Published: June 2017
Grant investigator: Lewis Bollard
This page was reviewed but not written by the grant investigator. ACE staff also reviewed this page prior to publication.
The Open Philanthropy Project recommended a grant of $500,000 over two years to Animal Charity Evaluators (ACE). ACE is an organization in the effective altruism (EA) community that does research to identify the most effective animal welfare charities and recommend them to donors. Our grant is intended to help ACE scale up and address what we view as some of its current shortcomings.
This grant falls within our work on farm animal welfare, one of our focus areas within U.S. policy.
ACE is an organization within the effective altruism (EA) community, and was originally founded in 2012 as a project of the Centre for Effective Altruism. Its primary activity is evaluating animal-focused charities and sharing its top recommendations on its website. On the whole, we view ACE as a well-run organization that shares our goal of improving animal welfare as much as possible (though we do also have some concerns about the organization, discussed below). We’ve found ACE’s Executive Director, Jon Bockman, to be highly capable, focused on maximum impact for farm animals, and willing to make changes based on criticism that ACE receives; we also have generally positive views of several other ACE staff.
About the grant
While our grant is unrestricted, the rough spending plan ACE has shared with us includes:
- Increasing compensation: ACE plans to raise staff salaries by between $2,000 and $4,000 per year for each employee, plus provide a platform for retirement accounts.
- Adding staff time: ACE plans to double the hours of its Director of Development, increase the hours of its Digital Media Manager to full-time, hire a Media Relations Specialist, and increase hours for data analyst and web developer positions.
- Hiring for two research positions, one to assist the current research team’s efforts in creating quality research, and one to conduct new experimental research projects.
- Making small grants to evaluated charities: ACE would like to give groups $500 to $1,000 to be evaluated by ACE in order to compensate them for their time and encourage self-assessment.
- Intern stipends: ACE would like to offer need-based stipends to its interns to attract a more diverse set of applicants.
- Fundraising: Improving its donor database and conducting research to understand the motivations of conventional animal advocacy donors.
Our grant will increase ACE’s expected revenue for 2017 from around $635,000 to $885,000.
Case for the grant
The case for this grant, as we see it, rests on the following:
- Imagining how we hope the farm animal welfare movement will look in a decade or two, we see an important role for an institution similar to a scaled-up version of ACE: impact-focused and able to direct donors to the best charities, engage effective altruists, and push animal welfare groups to focus on effectiveness. Among current organizations in the field, we view ACE as the most on-track to filling that role, and we think funding constraints are currently a key barrier to it growing in that direction.

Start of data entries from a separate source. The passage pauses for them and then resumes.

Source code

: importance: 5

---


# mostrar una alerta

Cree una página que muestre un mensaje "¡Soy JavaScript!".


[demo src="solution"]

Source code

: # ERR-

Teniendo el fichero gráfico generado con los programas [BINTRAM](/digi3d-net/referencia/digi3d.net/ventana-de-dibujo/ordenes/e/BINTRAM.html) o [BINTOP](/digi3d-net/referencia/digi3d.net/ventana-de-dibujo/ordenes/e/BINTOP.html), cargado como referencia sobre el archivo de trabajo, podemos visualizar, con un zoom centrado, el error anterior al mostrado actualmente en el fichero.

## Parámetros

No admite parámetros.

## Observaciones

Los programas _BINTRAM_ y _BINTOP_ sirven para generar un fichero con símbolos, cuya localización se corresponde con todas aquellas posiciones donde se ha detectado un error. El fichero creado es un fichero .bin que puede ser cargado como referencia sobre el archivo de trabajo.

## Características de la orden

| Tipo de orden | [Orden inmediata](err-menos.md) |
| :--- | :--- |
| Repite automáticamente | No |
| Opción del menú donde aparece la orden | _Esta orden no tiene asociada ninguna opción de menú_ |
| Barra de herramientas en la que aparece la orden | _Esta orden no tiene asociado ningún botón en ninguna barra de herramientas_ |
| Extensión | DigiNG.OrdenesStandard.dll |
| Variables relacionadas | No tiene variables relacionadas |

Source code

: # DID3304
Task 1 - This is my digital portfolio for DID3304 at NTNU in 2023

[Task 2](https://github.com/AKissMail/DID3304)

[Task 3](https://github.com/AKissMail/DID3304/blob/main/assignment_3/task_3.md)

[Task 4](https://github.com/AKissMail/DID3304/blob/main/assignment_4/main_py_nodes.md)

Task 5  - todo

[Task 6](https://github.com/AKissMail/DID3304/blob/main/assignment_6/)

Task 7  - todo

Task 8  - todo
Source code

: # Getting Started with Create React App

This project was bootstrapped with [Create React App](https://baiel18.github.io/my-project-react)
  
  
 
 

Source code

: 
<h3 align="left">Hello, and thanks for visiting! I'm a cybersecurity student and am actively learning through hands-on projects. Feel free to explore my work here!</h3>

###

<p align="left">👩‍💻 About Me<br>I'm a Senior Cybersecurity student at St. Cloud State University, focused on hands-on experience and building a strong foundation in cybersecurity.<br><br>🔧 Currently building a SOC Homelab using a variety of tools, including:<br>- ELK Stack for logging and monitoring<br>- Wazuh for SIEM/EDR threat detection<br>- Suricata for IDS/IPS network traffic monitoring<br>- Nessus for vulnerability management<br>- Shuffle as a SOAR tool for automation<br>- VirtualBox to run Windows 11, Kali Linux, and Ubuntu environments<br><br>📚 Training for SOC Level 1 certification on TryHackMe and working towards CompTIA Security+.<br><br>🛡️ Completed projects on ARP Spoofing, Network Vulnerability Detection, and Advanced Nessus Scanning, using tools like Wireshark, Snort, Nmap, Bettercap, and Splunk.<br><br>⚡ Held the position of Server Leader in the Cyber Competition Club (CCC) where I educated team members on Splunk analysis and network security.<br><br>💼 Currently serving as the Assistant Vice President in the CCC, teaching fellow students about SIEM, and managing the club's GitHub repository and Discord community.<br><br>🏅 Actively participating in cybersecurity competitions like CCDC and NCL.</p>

- We expect that the improvements ACE plans to make with this grant will allow it to direct more money to animal welfare groups that we consider highly effective, so we consider it fairly likely that this grant will achieve a roughly one-to-one return on investment in the near-term. (However, we also note that we think money moved by ACE to its top charities is somewhat likely to be counterfactually diverted from other moderately effective animal welfare charities, or from other EA organizations.)

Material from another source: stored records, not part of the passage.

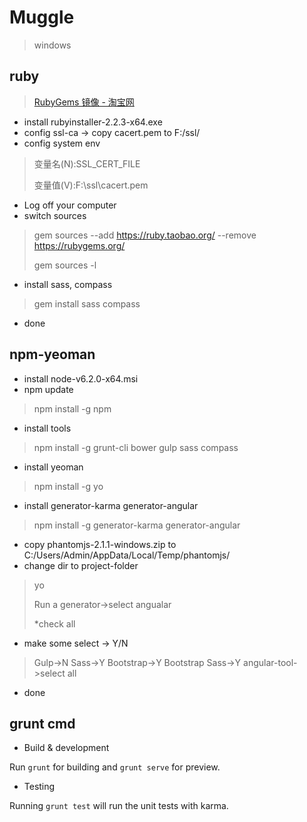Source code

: Muggle
=================
> windows

ruby
-----------------
>[RubyGems 镜像 - 淘宝网](https://ruby.taobao.org/ "RubyGems 镜像 - 淘宝网")

* install rubyinstaller-2.2.3-x64.exe
* config ssl-ca -> copy cacert.pem to F:/ssl/
* config system env

>变量名(N):SSL_CERT_FILE
>
>变量值(V):F:\ssl\cacert.pem

* Log off your computer
* switch sources

> gem sources --add https://ruby.taobao.org/ --remove https://rubygems.org/
>
> gem sources -l

* install sass, compass

> gem install sass compass

* done

npm-yeoman
-----------------
* install node-v6.2.0-x64.msi
* npm update

> npm install -g npm

* install tools

> npm install -g grunt-cli bower gulp sass compass

* install yeoman

> npm install -g yo

* install generator-karma generator-angular

> npm install -g generator-karma generator-angular

* copy phantomjs-2.1.1-windows.zip to C:/Users/Admin/AppData/Local/Temp/phantomjs/
* change dir to project-folder

> yo
>
> Run a generator->select angualar
>
> *check all

* make some select -> Y/N

> Gulp->N
> Sass->Y
> Bootstrap->Y
> Bootstrap Sass->Y
> angular-tool->select all

* done

grunt cmd
-----------------
* Build & development

Run `grunt` for building and `grunt serve` for preview.

* Testing

Running `grunt test` will run the unit tests with karma.
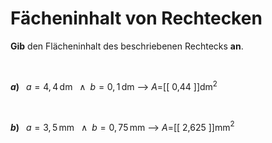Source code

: <!--
version:  0.0.1

language: de

@style
input {
    text-align: center;
}
@end

formula: \carry   \textcolor{red}{\scriptsize #1}
formula: \digit   \rlap{\carry{#1}}\phantom{#2}#2
formula: \permil  \text{‰}

import: https://raw.githubusercontent.com/LiaTemplates/Tikz-Jax/main/README.md

script: https://cdn.jsdelivr.net/gh/LiaTemplates/Tikz-Jax@main/dist/index.js


tags: Rechteck, Dezimalzahlen, Länge, Fläche, leicht, niedrig, Angeben

comment: Berechne den Flächeninhalt einer rechteckigen Fläche.

author: Martin Lommatzsch

-->




# Fächeninhalt von Rechtecken


**Gib** den Flächeninhalt des beschriebenen Rechtecks **an**.

<br>


__$a)\;\;$__ $a=4,4\,$dm $\;\;\wedge\;\; b=0,1\,$dm
--> $A=$[[  0,44   ]]dm$^2$

<br>

__$b)\;\;$__ $a=3,5\,$mm $\;\;\wedge\;\; b=0,75\,$mm
--> $A=$[[  2,625  ]]mm$^2$





<br>
<br>
<br>
<br>
<br>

- We hope this grant will help ACE address what we view as some current shortcomings, including unsustainably low salaries, reliance on low-quality research, and undervaluing of long-term gains (see our risks and reservations).
We consider ACE the best-positioned group to encourage animal welfare charities to focus more on efficacy and to critically examine their own impact, and we expect this to be quite valuable. We are also hopeful that ACE can help generally attract more donors and activists to support and increase their engagement with effective farm animal advocacy. (Although ACE does not appear to us to be as effective at social media outreach or attracting new activists as some other animal welfare organizations, we expect there to be value in expanding these efforts beyond those groups.)
Risks and reservations
Overall, we think ACE offers good recommendations that help direct money to effective groups. However, we have had a number of reservations about its work in the past (some of which we now feel have been mitigated):
- ACE has sometimes relied on low-quality research in the past. However, our impression is that, in the last couple of years, ACE has reduced (though not entirely eliminated) its reliance on low-quality data, and that it is taking active steps to improve in this regard, including adding an additional layer to its process of review before citing research.
- Our impression is that ACE’s recommendations have sometimes followed trends in the broader effective animal advocacy community. For instance, when vegan advocacy was particularly popular among this community a few years ago, ACE promoted charities such as Vegan Outreach; when the community became interested in shifting norms and promoting an anti-speciesist message, ACE started promoting charities focused on message-spreading (e.g. Animal Ethics). However, we think these shifts partially reflect ACE genuinely updating based on new evidence, and Lewis’s impression is that ACE has become less influenced by and more skeptical of community trends over time.
- We continue to have some reservations about the level of vetting ACE applies to charities’ claims about themselves, and would like to see ACE vet charities’ claims more closely.